Sophie essaya de calmer le courroux de sa tante par des représentations respectueuses. « Madame, lui dit-elle, pourquoi faut-il que je sois forcée de me marier ? Songez combien une pareille contrainte vous auroit paru rigoureuse à vous-même. Vos parents n’en ont-ils pas agi plus humainement avec vous, en vous laissant votre liberté ? Qu’ai-je fait pour être privée de la mienne ? Je ne me marierai jamais contre la volonté de mon père, ni contre la vôtre ; et s’il m’arrive de vous demander à tous deux votre consentement pour un mariage indigne de moi, ne sera-t-il pas assez temps de m’obliger à en contracter un autre ?

— Puis-je supporter ce langage, reprit mistress Western, de la part d’une fille qui a dans sa poche la lettre d’un assassin ?

— Je n’ai pas, je vous jure, de pareille lettre dans ma poche ; et s’il est un assassin, il sera bientôt hors d’état de vous causer de l’inquiétude.

— Comment avez-vous l’audace, miss Western, de parler ainsi de lui, et de m’avouer en face votre amour pour ce scélérat ?

— Vous donnez, madame, à mes paroles une interprétation bien étrange.

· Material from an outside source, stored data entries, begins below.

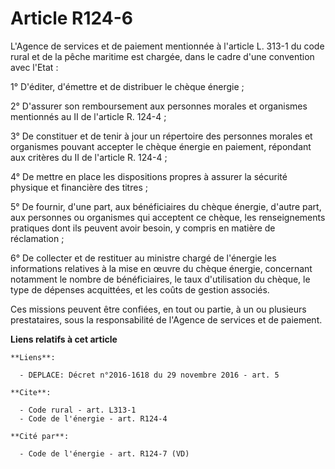 # Article R124-6

L'Agence de services et de paiement mentionnée à l'article L. 313-1 du code rural et de la pêche maritime est chargée, dans
le cadre d'une convention avec l'Etat : 

1° D'éditer, d'émettre et de distribuer le chèque énergie ; 

2° D'assurer son remboursement aux personnes morales et organismes mentionnés au II de l'article R. 124-4 ; 

3° De constituer et de tenir à jour un répertoire des personnes morales et organismes pouvant accepter le chèque énergie en
paiement, répondant aux critères du II de l'article R. 124-4 ; 

4° De mettre en place les dispositions propres à assurer la sécurité physique et financière des titres ; 

5° De fournir, d'une part, aux bénéficiaires du chèque énergie, d'autre part, aux personnes ou organismes qui acceptent ce
chèque, les renseignements pratiques dont ils peuvent avoir besoin, y compris en matière de réclamation ; 

6° De collecter et de restituer au ministre chargé de l'énergie les informations relatives à la mise en œuvre du chèque
énergie, concernant notamment le nombre de bénéficiaires, le taux d'utilisation du chèque, le type de dépenses acquittées, et
les coûts de gestion associés. 

Ces missions peuvent être confiées, en tout ou partie, à un ou plusieurs prestataires, sous la responsabilité de l'Agence de
services et de paiement.

**Liens relatifs à cet article**

	**Liens**:

	  - DEPLACE: Décret n°2016-1618 du 29 novembre 2016 - art. 5

	**Cite**:

	  - Code rural - art. L313-1
	  - Code de l'énergie - art. R124-4

	**Cité par**:

	  - Code de l'énergie - art. R124-7 (VD)
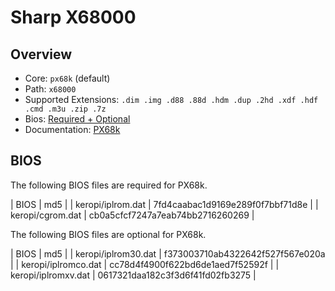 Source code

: # Sharp X68000

## Overview

- Core: `px68k` (default)
- Path: `x68000`
- Supported Extensions: `.dim .img .d88 .88d .hdm .dup .2hd .xdf .hdf .cmd .m3u .zip .7z	`
- Bios: [Required + Optional](#bios)
- Documentation: [PX68k](https://docs.libretro.com/library/px68k/)

## BIOS

The following BIOS files are required for PX68k.

| BIOS              | md5                              |
| keropi/iplrom.dat | 7fd4caabac1d9169e289f0f7bbf71d8e |
| keropi/cgrom.dat  | cb0a5cfcf7247a7eab74bb2716260269 |

The following BIOS files are optional for PX68k.

| BIOS                | md5                              |
| keropi/iplrom30.dat |	f373003710ab4322642f527f567e020a |
| keropi/iplromco.dat |	cc78d4f4900f622bd6de1aed7f52592f |
| keropi/iplromxv.dat |	0617321daa182c3f3d6f41fd02fb3275 | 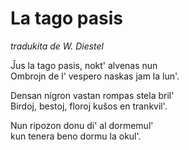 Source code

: # La tago pasis


 *tradukita de W. Diestel*


Ĵus la tago pasis, nokt' alvenas nun  
Ombrojn de l' vespero naskas jam la lun'.  

Densan nigron vastan rompas stela bril'  
Birdoj, bestoj, floroj kuŝos en trankvil'.  

Nun ripozon donu di' al dormemul'  
kun tenera beno dormu la okul'.  











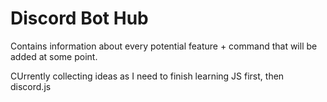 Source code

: # Discord Bot Hub
Contains information about every potential feature + command that will be added at some point.

CUrrently collecting ideas as I need to finish learning JS first, then discord.js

— Je ne souffrirai pas, miss Western, que vous manquiez davantage au respect que vous me devez. C’est de votre père que vous avez appris à vous conduire de la sorte avec moi ; c’est lui qui vous a instruite à me donner un démenti. Il vous a perdue sans retour par son faux système d’éducation ; et grace au ciel il recueillera le fruit de ses œuvres. Encore une fois, je vous déclare que demain matin je vous ramène chez lui. Je retire toutes mes troupes du champ de bataille ; et comme le sage roi de Prusse, je me renferme dans une exacte neutralité. Vous êtes tous deux trop sensés pour avoir besoin de mes conseils : ainsi donc, faites vos préparatifs ; car demain matin vous évacuerez cette maison. »

Sophie se récria contre la rigueur de cet arrêt ; sa tante ne daigna pas l’écouter. Nous la laisserons persister dans sa résolution, puisque aussi bien il n’y a, selon toute apparence, aucun espoir de l’engager à en changer.